Aim of the task: In the lines below, find the one that contains "An attack. The" and write it out exactly, along with every line that follows it.

Data to process:
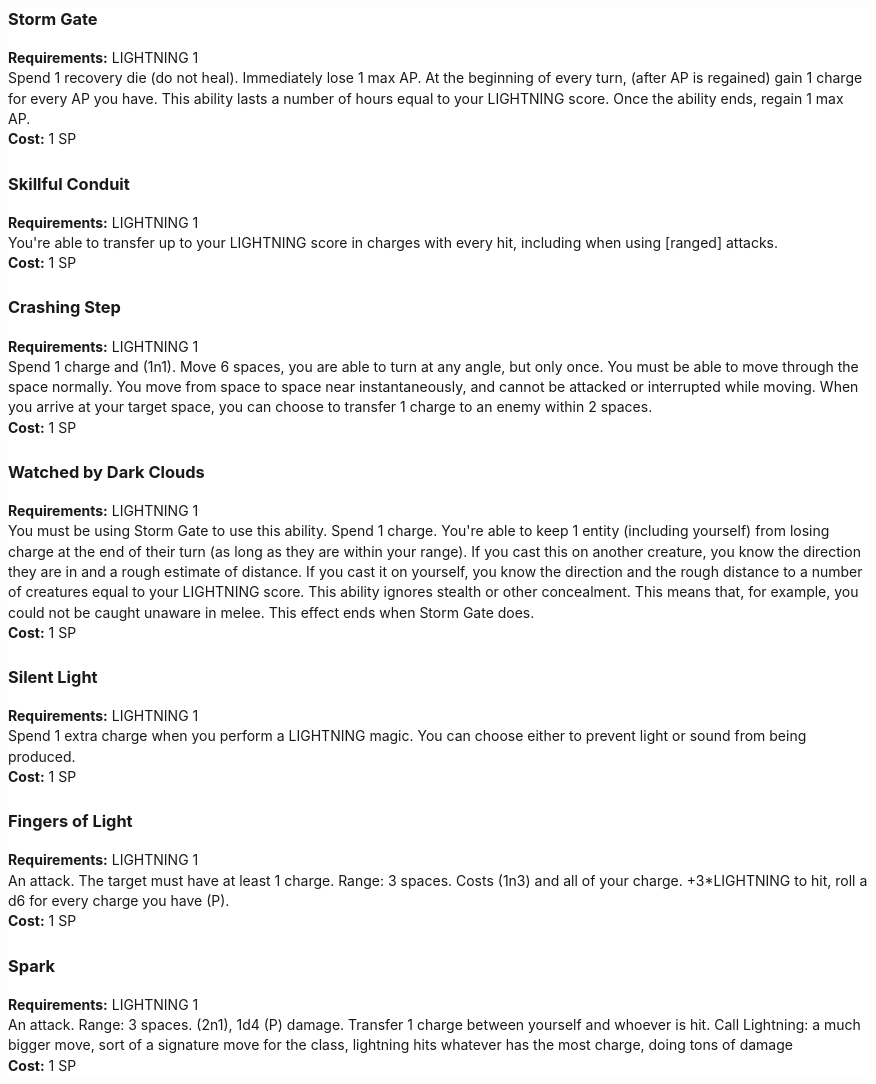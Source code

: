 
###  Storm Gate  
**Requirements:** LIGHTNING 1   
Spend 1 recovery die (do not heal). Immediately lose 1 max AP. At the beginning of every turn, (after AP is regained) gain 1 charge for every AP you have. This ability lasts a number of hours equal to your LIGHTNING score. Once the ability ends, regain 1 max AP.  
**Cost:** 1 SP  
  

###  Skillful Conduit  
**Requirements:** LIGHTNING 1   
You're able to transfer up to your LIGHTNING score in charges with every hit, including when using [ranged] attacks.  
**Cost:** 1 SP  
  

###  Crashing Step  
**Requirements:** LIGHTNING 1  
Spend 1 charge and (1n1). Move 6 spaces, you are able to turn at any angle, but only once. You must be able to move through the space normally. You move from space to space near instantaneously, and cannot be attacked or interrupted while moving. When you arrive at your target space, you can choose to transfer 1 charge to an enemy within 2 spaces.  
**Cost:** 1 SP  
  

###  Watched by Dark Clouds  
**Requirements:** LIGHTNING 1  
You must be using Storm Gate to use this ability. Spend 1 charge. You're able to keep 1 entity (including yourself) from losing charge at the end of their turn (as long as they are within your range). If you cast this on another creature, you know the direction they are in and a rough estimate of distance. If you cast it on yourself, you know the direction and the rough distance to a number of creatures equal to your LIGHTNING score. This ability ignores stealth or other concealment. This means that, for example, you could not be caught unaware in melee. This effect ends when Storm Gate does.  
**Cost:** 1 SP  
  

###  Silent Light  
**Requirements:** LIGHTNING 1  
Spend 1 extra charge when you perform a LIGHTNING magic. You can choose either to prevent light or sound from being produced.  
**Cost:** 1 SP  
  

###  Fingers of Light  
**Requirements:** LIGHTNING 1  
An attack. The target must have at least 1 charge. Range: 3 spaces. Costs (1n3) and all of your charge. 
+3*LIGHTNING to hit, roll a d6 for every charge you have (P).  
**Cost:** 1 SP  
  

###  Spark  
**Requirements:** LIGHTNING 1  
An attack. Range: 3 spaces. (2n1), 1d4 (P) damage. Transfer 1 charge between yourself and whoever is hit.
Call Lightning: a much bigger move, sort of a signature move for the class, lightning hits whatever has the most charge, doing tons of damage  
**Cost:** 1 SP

Reply to the task:
An attack. The target must have at least 1 charge. Range: 3 spaces. Costs (1n3) and all of your charge. 
+3*LIGHTNING to hit, roll a d6 for every charge you have (P).  
**Cost:** 1 SP  
  

###  Spark  
**Requirements:** LIGHTNING 1  
An attack. Range: 3 spaces. (2n1), 1d4 (P) damage. Transfer 1 charge between yourself and whoever is hit.
Call Lightning: a much bigger move, sort of a signature move for the class, lightning hits whatever has the most charge, doing tons of damage  
**Cost:** 1 SP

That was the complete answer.